Since I posted pictures of the recent cast of my new KB Flow shoot, I have been getting a ton of positive feedback. Someone said, “That’s so cool that you are using your own students in the shoot.” My response was, I have always used only my students who actually train regularly in my Kettle-jitsu Bootcamps. The only exception is my addition of KBfit Britt in this shoot. Although she is not a student of mine, she is a legitimate practitioner of all things kettlebell. Her and I have been friends and fans of one another on social media for a long time now.
I honestly would not feel comfortable hiring some random fitness professionals to be in my video shoots. This is what you see in fitness magazines and a lot of workout DVDS. In my opinion that is false advertisement.

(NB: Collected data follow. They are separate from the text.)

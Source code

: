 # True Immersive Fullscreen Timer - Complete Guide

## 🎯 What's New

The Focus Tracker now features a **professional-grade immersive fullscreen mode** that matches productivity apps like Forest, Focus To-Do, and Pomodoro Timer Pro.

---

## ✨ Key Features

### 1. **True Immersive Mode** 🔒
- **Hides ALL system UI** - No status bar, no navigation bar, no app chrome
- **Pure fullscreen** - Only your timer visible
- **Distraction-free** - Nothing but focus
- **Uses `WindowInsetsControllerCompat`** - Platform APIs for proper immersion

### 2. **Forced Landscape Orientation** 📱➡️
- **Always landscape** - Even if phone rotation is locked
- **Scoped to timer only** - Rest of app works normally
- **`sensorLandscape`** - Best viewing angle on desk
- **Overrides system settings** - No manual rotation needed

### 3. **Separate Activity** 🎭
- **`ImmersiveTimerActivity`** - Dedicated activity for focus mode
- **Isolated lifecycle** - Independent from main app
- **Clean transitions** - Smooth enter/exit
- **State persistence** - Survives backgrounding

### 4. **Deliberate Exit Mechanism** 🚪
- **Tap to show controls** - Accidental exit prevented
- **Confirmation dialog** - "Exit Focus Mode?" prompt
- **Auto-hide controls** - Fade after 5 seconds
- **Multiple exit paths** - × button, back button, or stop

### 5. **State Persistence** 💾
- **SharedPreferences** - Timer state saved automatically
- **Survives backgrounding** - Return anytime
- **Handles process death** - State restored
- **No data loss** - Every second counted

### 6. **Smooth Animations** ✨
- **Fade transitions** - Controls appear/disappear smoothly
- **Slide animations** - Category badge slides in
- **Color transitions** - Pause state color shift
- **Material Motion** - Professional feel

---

I see and hear a some of these fraudulent fitness gurus making the most outrageous claims about their programs. Listen, if someone has to sell you a certain workout program like as if he were selling you a car, then there is a problem. All it should take is for someone to try out a program once to see whether it is for them or not. If you need to convince, or manipulate them further to stick with the program then that is a red flag.
I owned a gym for close to 10 years and I have worked at Legacy Burbank for the last 3 years. At both facilities, I merely offer my Kettle-Jitsu boot camp. It is entirely the client’s choice whether to try it out or not. I’ve never had to force or use my power of influence to make people do my classes.
At 46 years old, I am in the best shape of my life. Kettlebell and body weight are my sole sources of strength and conditioning. The physique I have was attained by using all of the kb workouts that you see me doing on social media and my downloads. The only additions to that is my martial arts training.
So, beware of fraudulent fitness gurus making outrageous claims like, this will heal you, or this will make your BJJ better, I have even heard one ninny say that it reverses the aging process!!! One should merely be able to try out a workout once to be convinced whether it’s for them or not!